Does anyone have any handcuffs?”

“Not on me,” Savich said.

Dane was back in a moment, breathing hard. “When I catch up with her, I’m not going to rely on reason anymore. It’s time for brute force. Remind me to get some handcuffs from Detective Flynn. Here’s the deal. She didn’t just steal the car keys, she also has my AmEx and my SIG Sauer.” He stopped, looked momentarily baffled. “Why did she sneak out? Nothing’s really changed. Why?”

Within ten minutes, Detective Flynn had an APB out on the Pontiac, driven by a young woman with shoulder-length blondish-brown hair, gray eyes, weight around one fifteen. Well, not just gray eyes, Dane thought, they were pure gray and large, with dark lashes. But she was thin, still too thin, although she looked better than she had when he’d first met her. Good God, it was just last Tuesday. And she was wearing a pair of dark brown slacks and a light brown sweater, he’d checked. Purse? Her purse was black leather, just like her short boots. Size seven and a half, yes, that was her exact shoe size. It was important to be accurate for the APB, and so he mentioned that her eyebrows were a dark brown, nicely arched. Jesus, he was losing it. She was about five-foot-eight-inches tall—well, maybe taller because she came nearly to Dane’s nose. Every officer in the LA area was alerted, in great detail.

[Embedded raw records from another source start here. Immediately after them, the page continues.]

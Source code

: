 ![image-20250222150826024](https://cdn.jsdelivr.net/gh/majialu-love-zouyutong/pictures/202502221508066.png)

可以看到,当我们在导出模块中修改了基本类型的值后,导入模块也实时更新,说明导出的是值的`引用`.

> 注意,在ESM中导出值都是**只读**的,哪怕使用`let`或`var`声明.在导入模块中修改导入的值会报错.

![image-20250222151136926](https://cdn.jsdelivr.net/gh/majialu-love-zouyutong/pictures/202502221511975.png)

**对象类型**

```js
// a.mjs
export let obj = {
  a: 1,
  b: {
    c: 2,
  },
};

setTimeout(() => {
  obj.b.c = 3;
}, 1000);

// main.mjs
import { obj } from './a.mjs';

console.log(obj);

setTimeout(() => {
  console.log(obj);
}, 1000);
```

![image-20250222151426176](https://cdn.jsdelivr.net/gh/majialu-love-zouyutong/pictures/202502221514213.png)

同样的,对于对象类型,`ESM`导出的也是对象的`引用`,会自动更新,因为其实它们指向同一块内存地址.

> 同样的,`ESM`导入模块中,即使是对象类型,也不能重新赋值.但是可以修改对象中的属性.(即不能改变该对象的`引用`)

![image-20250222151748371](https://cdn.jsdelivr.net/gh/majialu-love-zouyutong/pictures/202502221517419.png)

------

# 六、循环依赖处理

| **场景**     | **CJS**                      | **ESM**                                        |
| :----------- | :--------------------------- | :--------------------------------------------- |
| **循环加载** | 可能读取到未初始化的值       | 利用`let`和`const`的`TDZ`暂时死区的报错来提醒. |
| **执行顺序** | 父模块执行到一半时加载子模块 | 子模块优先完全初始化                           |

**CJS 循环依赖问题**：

She’d taken all her clothes—all the clothes he’d bought her. He discovered very quickly that he’d never been so scared in his life. She was out there alone and she didn’t have any idea how to protect herself.

She had his car and she had his gun. She wasn’t helpless, thank God. He was going to tie her down when he found her and not let her up unless they were handcuffed together.

His healing arm itched. When his cell phone rang ten minutes later, he nearly fell over in his haste to get it.

Nick left the Pontiac three miles from the Holiday Inn, in the middle of a long row of cars parked in front of an apartment complex. She locked it and left the keys on top of the front driver’s-side tire. Obvious place, but given Dane’s resources, the chances were that the police would retrieve the car before a thief decided he was hard up enough to steal it.